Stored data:
▬▬▬▬▬▬

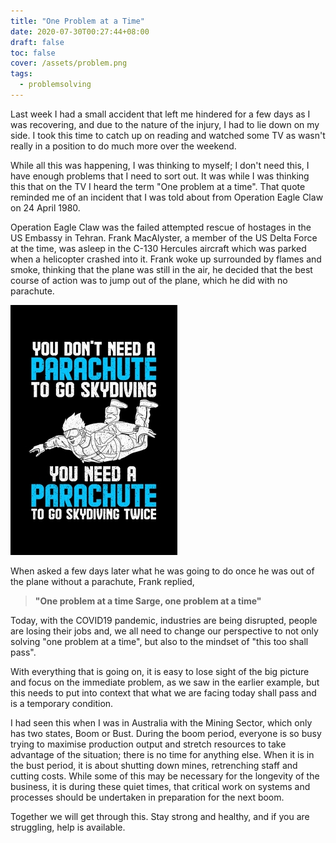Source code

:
 ```yaml
---
title: "One Problem at a Time"
date: 2020-07-30T00:27:44+08:00
draft: false
toc: false
cover: /assets/problem.png
tags:
  - problemsolving
---
```


Last week I had a small accident that left me hindered for a few days as I was recovering, and due to the nature of the injury, I had to lie down on my side. I took this time to catch up on reading and watched some TV as wasn't really in a position to do much more over the weekend.

While all this was happening, I was thinking to myself; I don't need this, I have enough problems that I need to sort out. It was while I was thinking this that on the TV I heard the term "One problem at a time". That quote reminded me of an incident that I was told about from Operation Eagle Claw on 24 April 1980.  

Operation Eagle Claw was the failed attempted rescue of hostages in the US Embassy in Tehran. Frank MacAlyster, a member of the US Delta Force at the time, was asleep in the C-130 Hercules aircraft which was parked when a helicopter crashed into it. Frank woke up surrounded by flames and smoke, thinking that the plane was still in the air, he decided that the best course of action was to jump out of the plane, which he did with no parachute.  

![Parachute Joke](/assets/parachute.png)

When asked a few days later what he was going to do once he was out of the plane without a parachute, Frank replied, 

> **"One problem at a time Sarge, one problem at a time"**

Today, with the COVID19 pandemic, industries are being disrupted, people are losing their jobs and, we all need to change our perspective to not only solving "one problem at a time", but also to the mindset of "this too shall pass".  

With everything that is going on, it is easy to lose sight of the big picture and focus on the immediate problem, as we saw in the earlier example, but this needs to put into context that what we are facing today shall pass and is a temporary condition.

I had seen this when I was in Australia with the Mining Sector, which only has two states, Boom or Bust. During the boom period, everyone is so busy trying to maximise production output and stretch resources to take advantage of the situation; there is no time for anything else. When it is in the bust period, it is about shutting down mines, retrenching staff and cutting costs. While some of this may be necessary for the longevity of the business, it is during these quiet times, that critical work on systems and processes should be undertaken in preparation for the next boom.

Together we will get through this. Stay strong and healthy, and if you are struggling, help is available.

▬▬▬▬▬▬

### The task
Find the lines in the data that include "which", then copy each of them.

### Expected answer
Operation Eagle Claw was the failed attempted rescue of hostages in the US Embassy in Tehran. Frank MacAlyster, a member of the US Delta Force at the time, was asleep in the C-130 Hercules aircraft which was parked when a helicopter crashed into it. Frank woke up surrounded by flames and smoke, thinking that the plane was still in the air, he decided that the best course of action was to jump out of the plane, which he did with no parachute.  
I had seen this when I was in Australia with the Mining Sector, which only has two states, Boom or Bust. During the boom period, everyone is so busy trying to maximise production output and stretch resources to take advantage of the situation; there is no time for anything else. When it is in the bust period, it is about shutting down mines, retrenching staff and cutting costs. While some of this may be necessary for the longevity of the business, it is during these quiet times, that critical work on systems and processes should be undertaken in preparation for the next boom.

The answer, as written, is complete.